Of course, we don't know which route the FBI is taking. These are all hypotheses — some ridiculous, some less-so. Another hypothesis is that the FBI realised it had a dud case for precedent and accepted a flimsy offer so it could back out of a losing battle. Then again, if that were the case, why ask for a postponement instead of dropping it outright? This is still a mess of a situation, and we may have to wait until the hearing actually happens to find out what's on the US government's roadmap.

Image: AP


Comments

    Or maybe Apple is doing it on the low low, you know, as a once off so the court case doesn't go any further. The FBI get an unlocked phone and Apple get's to keep it's "secure" technology.

    My vote goes to john mcafee, because with his help, the whole situation could be even more of a farce.

      That would be awesome. He could run off to Belize use his shotgun and powers of yoga to trick the phone into unlocking. A psychological game of cat and mouse in the jungle.

    Oh please they already know how to do it. This is just about getting a legal precedent.

      If they can already access the information they want why do they want to set a precedent? What would be the purpose of having a Court force a company to help do a thing the FBI can already do for themselves?

      Besides, lower Courts don't set precedents.

        I meant as in, opening up their ability to legally open phones. That kind of precedent.

        They probably can do it, but can't get it into evidence. Without revealing they can and dealing with all the issues that'd come from that. This is a way of basically saying tech companies can't make devices they can't get into. As opposed to them always having to crack the latest encryption. Something that'd be on going, getting harder. It's a way of stopping that.

          With a search warrant, the Police can use any evidence gathered. If they have a lawfully seized phone then if they can extract information from the device it can be used as evidence at Court. This empowers Police to employ any means necessary to access the data. If they don't want to detail the process of how they extracted the data they can claim whatever the US equivalent is of "public interest immunity" which means that the information is divulged to the Court, but is not made public.
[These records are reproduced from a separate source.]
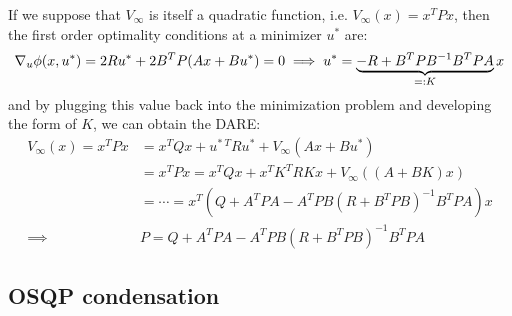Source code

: \documentclass[12pt]{article}
\begin{document}
If we suppose that $V_\infty$ is itself a quadratic function, i.e. $V_\infty(x)=x^TPx$, then the first order optimality conditions at a minimizer $u^*$ are:
$$\nabla_u\phi(x,u^*)=2Ru^*+2B^TP(Ax+Bu^*)=0\implies u^*=\underbrace{-R+B^TPB^{-1}B^TPA}_{=:K}x$$
and by plugging this value back into the minimization problem and developing the form of $K$, we can obtain the DARE:
\begin{align*}
	V_\infty(x)=x^TPx&=x^TQx+u^{*~T}Ru^*+V_\infty(Ax+Bu^*)\\
	&=x^TPx=x^TQx +x^TK^TRKx+V_\infty((A+BK)x)\\
	&=\cdots=x^T(Q+A^TPA-A^TPB(R+B^TPB)^{-1}B^TPA)x\\
	\implies&\boxed{P=Q+A^TPA-A^TPB(R+B^TPB)^{-1}B^TPA}
\end{align*}


\subsection{OSQP condensation}\label{sec:osqp-condensation}
\end{document}
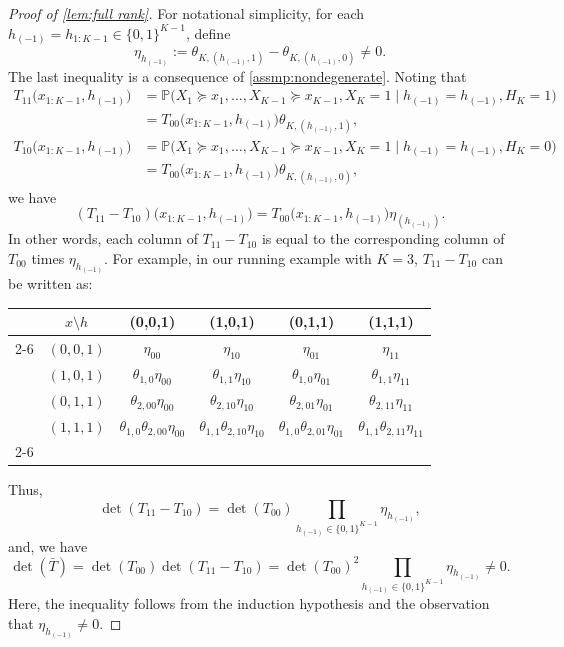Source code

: \documentclass[10pt]{article} %
\newcommand{\PP}{\mathbb P}
\begin{document}
\begin{proof}[Proof of \cref{lem:full rank}]
    
    For notational simplicity, for each $h_{(-1)} = h_{1:K-1} \in \{0,1\}^{K-1}$, define $$\eta_{h_{(-1)}} := \theta_{K,(h_{(-1)},1)} - \theta_{K,(h_{(-1)},0)}\neq 0.$$
    The last inequality is a consequence of \cref{assmp:nondegenerate}. 
    Noting that
    \begin{align*}
        T_{11}\big(x_{1:K-1}, h_{(-1)} \big) &= \PP \big(X_1 \succeq x_1, \ldots, X_{K-1} \succeq x_{K-1}, X_{K} = 1 \mid h_{(-1)} = h_{(-1)}, H_K = 1 \big) \\
        &= T_{00}\big(x_{1:K-1}, h_{(-1)} \big) \theta_{K,(h_{(-1)},1)}, \\
        T_{10}\big(x_{1:K-1}, h_{(-1)} \big) &= \PP \big(X_1 \succeq x_1, \ldots, X_{K-1} \succeq x_{K-1}, X_{K} = 1 \mid h_{(-1)} = h_{(-1)}, H_K = 0 \big) \\
        &= T_{00}\big(x_{1:K-1}, h_{(-1)} \big) \theta_{K,(h_{(-1)},0)},
    \end{align*}
    we have 
    $$(T_{11}-T_{10})\big(x_{1:K-1}, h_{(-1)} \big) = T_{00}\big(x_{1:K-1}, h_{(-1)} \big) \eta_{(h_{(-1)})}.$$
    In other words, each column of $T_{11}-T_{10}$ is equal to the corresponding column of $T_{00}$ times $\eta_{h_{(-1)}}$. For example, in our running example with $K = 3$, $T_{11}-T_{10}$ can be written as:
    \begin{table}[h!]
        \centering
        \begin{tabular}{cc|cccc}
            & $x \setminus h$ & (0,0,1) & (1,0,1) & (0,1,1) & (1,1,1) \\ %
            \cmidrule{2-6}
            \multirow{4}{*}{$T_{11}-T_{10} =$} & $(0,0,1)$ & $\eta_{00}$ & $\eta_{10}$ & $\eta_{01}$ & $\eta_{11}$ \\
            & $(1, 0, 1)$ & $\theta_{1,0} \eta_{00}$ & $\theta_{1,1} \eta_{10}$ & $\theta_{1,0} \eta_{01}$ & $\theta_{1,1} \eta_{11}$ \\
            & $(0, 1, 1)$ & $\theta_{2,00} \eta_{00}$ & $\theta_{2,10} \eta_{10}$ & $\theta_{2,01} \eta_{01}$ & $\theta_{2,11} \eta_{11}$ \\
            & $(1, 1, 1)$ & $\theta_{1,0} \theta_{2,00} \eta_{00}$ & $\theta_{1,1} \theta_{2,10} \eta_{10}$ & $\theta_{1,0} \theta_{2,01} \eta_{01}$ & $\theta_{1,1} \theta_{2,11} \eta_{11}$ \\
            \cmidrule{2-6}
        \end{tabular}
    \end{table}
    
    Thus, $$\det(T_{11}-T_{10}) = \det(T_{00}) \prod_{h_{(-1)} \in \{0,1\}^{K-1}} \eta_{h_{(-1)}},$$
    and, we have 
    $$\det(\bar{T}) = \det(T_{00}) \det(T_{11}-T_{10}) = \det(T_{00})^2 \prod_{h_{(-1)} \in \{0,1\}^{K-1}} \eta_{h_{(-1)}} \neq 0.$$
    Here, the inequality follows from the induction hypothesis and the observation that $\eta_{h_{(-1)}} \neq 0$.
\end{proof}
\end{document}

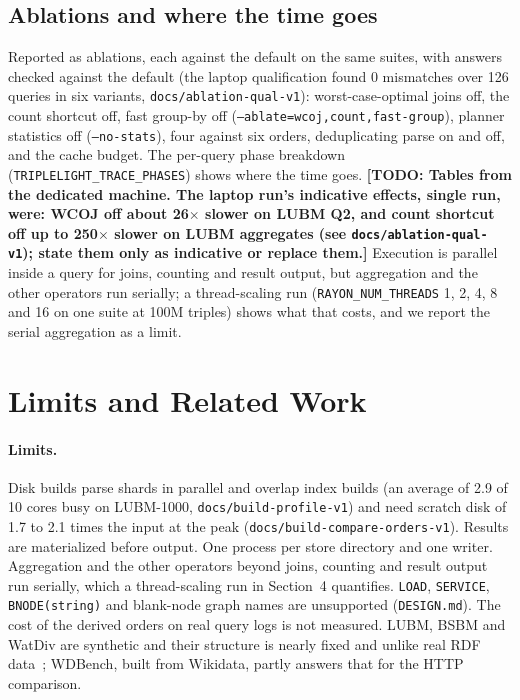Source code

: \documentclass[sigconf, nonacm]{acmart}
\newcommand{\todo}[1]{\textbf{[TODO: #1]}}
\begin{document}
\subsection{Ablations and where the time goes}\label{sec:ablate}
Reported as ablations, each against the default on the same suites, with answers checked against the default (the laptop qualification found 0 mismatches over 126 queries in six variants, \texttt{docs/ablation-qual-v1}): worst-case-optimal joins off, the count shortcut off, fast group-by off (\texttt{--ablate=wcoj,count,fast-group}), planner statistics off (\texttt{--no-stats}), four against six orders, deduplicating parse on and off, and the cache budget. The per-query phase breakdown (\texttt{TRIPLELIGHT\_TRACE\_PHASES}) shows where the time goes. \todo{Tables from the dedicated machine. The laptop run's indicative effects, single run, were: WCOJ off about 26$\times$ slower on LUBM Q2, and count shortcut off up to 250$\times$ slower on LUBM aggregates (see \texttt{docs/ablation-qual-v1}); state them only as indicative or replace them.}
Execution is parallel inside a query for joins, counting and result output, but aggregation and the other operators run serially; a thread-scaling run (\texttt{RAYON\_NUM\_THREADS} 1, 2, 4, 8 and 16 on one suite at 100M triples) shows what that costs, and we report the serial aggregation as a limit.

\section{Limits and Related Work}
\paragraph{Limits.} Disk builds parse shards in parallel and overlap index builds (an average of 2.9 of 10 cores busy on LUBM-1000, \texttt{docs/build-profile-v1}) and need scratch disk of 1.7 to 2.1 times the input at the peak (\texttt{docs/build-compare-orders-v1}).
Results are materialized before output. One process per store directory and one writer. Aggregation and the other operators beyond joins, counting and result output run serially, which a thread-scaling run in Section~4 quantifies. \texttt{LOAD}, \texttt{SERVICE}, \texttt{BNODE(string)} and blank-node graph names are unsupported (\texttt{DESIGN.md}).
The cost of the derived orders on real query logs is not measured. LUBM, BSBM and WatDiv are synthetic and their structure is nearly fixed and unlike real RDF data~\cite{duan2011}; WDBench, built from Wikidata, partly answers that for the HTTP comparison.
\end{document}
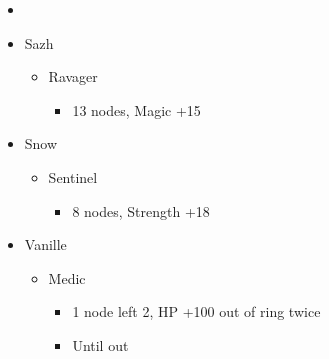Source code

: \begin{menu}
\begin{itemize}
    \paradigm
    \begin{itemize}
        \item {}%
{}%
{\paradigmline{(\rav)}{\rav}{\rav}}%
{\paradigmline{\rav}{(\rav)}{(\med)}}%
{\paradigmline{\com}{\com}{(\med)}}%
{\paradigmline[5]{\textit{\rav}}{\textit{(\rav)}}{\textit{\sab}}}%
{\paradigmline{\com}{\com}{\rav}}
    \end{itemize}
    \crystarium
    \begin{itemize}
        \item Sazh
        \begin{itemize}
            \item Ravager
            \begin{itemize}
                \item 13 nodes, Magic +15
            \end{itemize}
        \end{itemize}
        \item Snow
        \begin{itemize}
            \item Sentinel
            \begin{itemize}
                \item 8 nodes, Strength +18
            \end{itemize}
        \end{itemize}
        \item Vanille
        \begin{itemize}
            \item Medic
            \begin{itemize}
                \item 1 node left 2, HP +100 out of ring twice
                \item Until out
            \end{itemize}
        \end{itemize}
    \end{itemize}
\end{itemize}
\end{menu}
That's the whole point of getting a search warrant rather than just illegally breaking into someone's house and stealing the phone. In that case, the evidence wouldn't be admissible.

          So if the FBI can already access the phone's data (as you say) then it's already admissible in Court. And no 'precedent' is required to make it legal.
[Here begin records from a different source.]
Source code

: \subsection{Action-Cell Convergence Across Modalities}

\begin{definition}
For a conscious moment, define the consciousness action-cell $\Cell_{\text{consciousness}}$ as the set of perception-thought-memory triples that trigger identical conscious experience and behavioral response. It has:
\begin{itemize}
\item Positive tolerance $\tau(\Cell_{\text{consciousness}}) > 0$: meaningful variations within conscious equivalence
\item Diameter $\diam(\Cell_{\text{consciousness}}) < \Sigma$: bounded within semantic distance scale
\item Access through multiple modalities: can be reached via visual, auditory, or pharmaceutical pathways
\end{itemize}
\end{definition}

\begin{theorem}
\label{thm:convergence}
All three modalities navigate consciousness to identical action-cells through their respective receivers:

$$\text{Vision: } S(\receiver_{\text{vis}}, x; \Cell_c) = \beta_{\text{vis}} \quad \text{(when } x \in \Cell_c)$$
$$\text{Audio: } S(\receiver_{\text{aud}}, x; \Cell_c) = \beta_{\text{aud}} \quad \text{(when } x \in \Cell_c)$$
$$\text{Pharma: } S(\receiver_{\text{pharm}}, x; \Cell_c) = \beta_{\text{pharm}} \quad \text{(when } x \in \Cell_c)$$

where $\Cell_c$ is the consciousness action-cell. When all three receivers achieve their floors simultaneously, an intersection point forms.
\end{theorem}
          I understand that the FBI would like to have easier access to encrypted data, and they've openly lobbied the US federal government to change legislation to assist them, however as they were doing this Snowden broke the NSA stories, and as you can imagine no-one in the US government was interested in listening to the FBI's request at the time and the FBI hasn't made any obviously overt attempts since.

          The FBI's been boxed back into a corner in regards to this issue which is why you're now seeing them utilise the All Writs Act in this particular way in Court.

          If the NSA could already access the data for the FBI, then the FBI would never have had to ask Apple for anything, or started a law suit or drawn any attention to the case whatsoever. I find it hard to accept the logic that if the FBI wanted to keep something secret, that instead of saying or doing nothing, they instead start a highly public and controversial lawsuit with the largest company on Earth.